In a separate interview, Stone said: “I didn’t realize it was an FBI sting operation at the time, but it sure looks like one now.”

[snip]

Between 2008 and 2012, the records show, he repeatedly was extended permission to enter the United States under a so-called “significant public benefit parole.” The documents list an FBI agent as a contact person. The agent declined to comment.

Immigration lawyer David Leopold, former president of American Immigration Lawyers Association, said the documents described an immigration history generally consistent with Greenberg’s claims that he had been allowed to enter the United States to assist law enforcement.

In a 2015 court declaration, Greenberg — using the last name Oknyansky — said he’d been giving information to the FBI since returning to Russia from the United States in 2000.

They’re also raising it because Caputo was asked about it in his interview with the Mueller team on May 2 and are now both in the process of “correcting” their sworn testimony to HPSCI.

Stone and Caputo said in separate interviews that they also did not disclose the Greenberg meeting during testimony before the House Permanent Select Committee on Intelligence because they had forgotten about an incident that Stone calls unimportant “due diligence” that would have been “political malpractice” not to explore.

Caputo said that he was asked during a session with the committee in July whether he’d ever been offered information about the Clinton campaign by a Russian, and he either answered “no” or that he could not recall.

However, Stone and Caputo said their memories were refreshed by text messages that Caputo said he no longer has in his possession but was shown during a May 2 interview.

By revealing that Mueller caught Caputo and Stone dealing in dirt with Russians, they reveal a certain detail to other co-conspirators: probably, that Mueller has obtained the contents of Roger Stone’s phone. As a reminder, on March 9, the FBI obtained the cloud-stored contents of 5 AT&T phones (and probably at least as many Verizon ones), at least one but not all of which were Paul Manafort’s. There’s a lot of reason to believe that at least one of the phones obtained was Stone’s.

An earlier filing explained that the second, AT&T, affidavit was obtained on March 9 and it covers “ongoing investigations that are not the subject of either of the current prosecutions involving Manafort.”

On April 4, 2018, the government produced in redacted form, and for the first time, an affidavit supporting a search warrant that had been obtained on March 9, 2018. That affidavit likewise contains redactions—albeit more substantial ones—relating to ongoing investigations that are not the subject of either of the current prosecutions involving Manafort.

As I believe others pointed out at the time, this would put it just a few weeks after Rick Gates pled on February 23, and so might reflect information obtained with his cooperation.

In her ruling, ABJ cited the last week’s hearing, suggesting that the phones still redacted in the affidavit materials might not be Manafort’s.

THE COURT: What if — I think one of them is about phone information. What if the redacted phones are not his phone?

MR. WESTLING: I don’t have a problem with that. I think we’re talking about things that relate to this defendant in this case.

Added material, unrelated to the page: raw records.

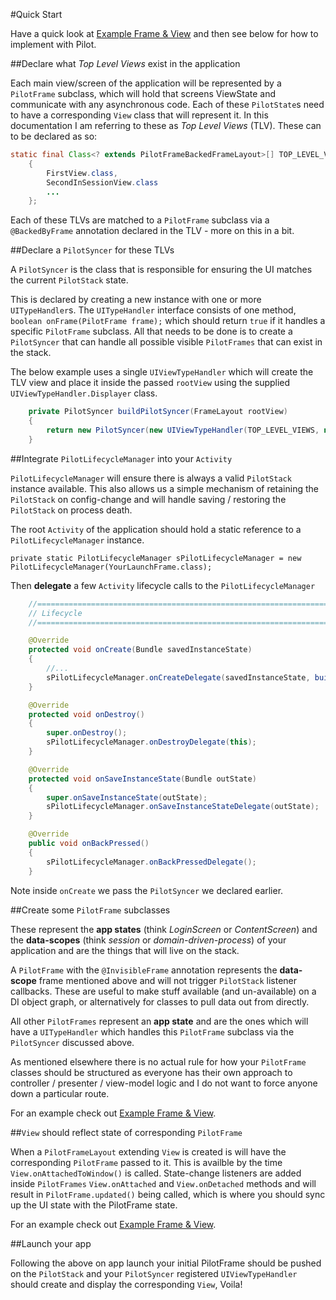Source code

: #Quick Start

Have a quick look at [Example Frame & View](https://github.com/doridori/Pilot/blob/master/docs%2Fexample_frame_and_view.md) and then see below for how to implement with Pilot.
    
##Declare what _Top Level Views_ exist in the application

Each main view/screen of the application will be represented by a `PilotFrame` subclass, which will hold that screens ViewState and communicate with any asynchronous code. Each of these `PilotState`s need to have a corresponding `View` class that will represent it. In this documentation I am referring to these as _Top Level Views_ (TLV). These can to be declared as so: 

```java
static final Class<? extends PilotFrameBackedFrameLayout>[] TOP_LEVEL_VIEWS = new Class[]
    {
        FirstView.class,
        SecondInSessionView.class
        ...
    };
```

Each of these TLVs are matched to a `PilotFrame` subclass via a `@BackedByFrame` annotation declared in the TLV - more on this in a bit.

##Declare a `PilotSyncer` for these TLVs
 
A `PilotSyncer` is the class that is responsible for ensuring the UI matches the current `PilotStack` state. 

This is declared by creating a new instance with one or more `UITypeHandler`s. The `UITypeHandler` interface consists of one method, `boolean onFrame(PilotFrame frame);` which should return `true` if it handles a specific `PilotFrame` subclass. All that needs to be done is to create a `PilotSyncer` that can handle all possible visible `PilotFrames` that can exist in the stack.

The below example uses a single `UIViewTypeHandler` which will create the TLV view and place it inside the passed `rootView` using the supplied `UIViewTypeHandler.Displayer` class. 

```java
    private PilotSyncer buildPilotSyncer(FrameLayout rootView)
    {        
        return new PilotSyncer(new UIViewTypeHandler(TOP_LEVEL_VIEWS, new UIViewTypeHandler.SimpleDisplayer(rootView)));     
    }
```
 
##Integrate `PilotLifecycleManager` into your `Activity`

`PilotLifecycleManager` will ensure there is always a valid `PilotStack` instance available.  This also allows us a simple mechanism of retaining the `PilotStack` on config-change and will handle saving / restoring the `PilotStack` on process death.

The root `Activity` of the application should hold a static reference to a `PilotLifecycleManager` instance. 

    private static PilotLifecycleManager sPilotLifecycleManager = new PilotLifecycleManager(YourLaunchFrame.class);

Then **delegate** a few `Activity` lifecycle calls to the `PilotLifecycleManager`

```java
    //==================================================================//
    // Lifecycle
    //==================================================================//

    @Override
    protected void onCreate(Bundle savedInstanceState)
    {
	    //...
        sPilotLifecycleManager.onCreateDelegate(savedInstanceState, buildPilotSyncer(rootView), this);
    }

    @Override
    protected void onDestroy()
    {
        super.onDestroy();
        sPilotLifecycleManager.onDestroyDelegate(this);
    }

    @Override
    protected void onSaveInstanceState(Bundle outState)
    {
        super.onSaveInstanceState(outState);
        sPilotLifecycleManager.onSaveInstanceStateDelegate(outState);
    }

    @Override
    public void onBackPressed()
    {
        sPilotLifecycleManager.onBackPressedDelegate();
    }
```

Note inside `onCreate` we pass the `PilotSyncer` we declared earlier.


##Create some `PilotFrame` subclasses

These represent the **app states** (think _LoginScreen_ or _ContentScreen_) and the **data-scopes** (think _session_ or _domain-driven-process_)  of your application and are the things that will live on the stack.

A `PilotFrame` with the `@InvisibleFrame` annotation represents the **data-scope** frame mentioned above and will not trigger `PilotStack` listener callbacks. These are useful to make stuff available (and un-available) on a DI object graph, or alternatively for classes to pull data out from directly.

All other `PilotFrames` represent an **app state** and are the ones which will have a `UITypeHandler` which handles this `PilotFrame` subclass via the `PilotSyncer` discussed above.

As mentioned elsewhere there is no actual rule for how your `PilotFrame` classes should be structured as everyone has their own approach to controller / presenter / view-model logic and I do not want to force anyone down a particular route. 

For an example check out [Example Frame & View](https://github.com/doridori/Pilot/blob/master/docs%2Fexample_frame_and_view.md).

##`View` should reflect state of corresponding `PilotFrame`

When a `PilotFrameLayout` extending `View` is created is will have the corresponding `PilotFrame` passed to it. This is availble by the time `View.onAttachedToWindow()` is called.  State-change listeners are added inside `PilotFrames` `View.onAttached` and `View.onDetached` methods and will result in `PilotFrame.updated()` being called, which is where you should sync up the UI state with the PilotFrame state.

For an example check out [Example Frame & View](https://github.com/doridori/Pilot/blob/master/docs%2Fexample_frame_and_view.md).

##Launch your app

Following the above on app launch your initial PilotFrame should be pushed on the `PilotStack` and your `PilotSyncer` registered `UIViewTypeHandler` should create and display the corresponding `View`, Voila!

Since just before this phone data was obtained, Mueller’s team has focused closely on Roger Stone, starting with the Sam Nunberg meltdown on March 5, including a retracted claim that Trump knew of the June 9 meeting the week beforehand (there’s a phone call Don Jr placed on June 6 that several committees think may have been to Trump, something Mueller presumably knows). Ted Malloch was stopped at the border and interviewed (and had his phone seized) on March 30, and scheduled for a since aborted grand jury appearance on April 13. Stone assistants John Sullivan and Jason Kakanis were subpoenaed earlier in May. Of particularly interest, Michael Caputo was interviewed about meetings he and Stone had with Gates before and during the campaign.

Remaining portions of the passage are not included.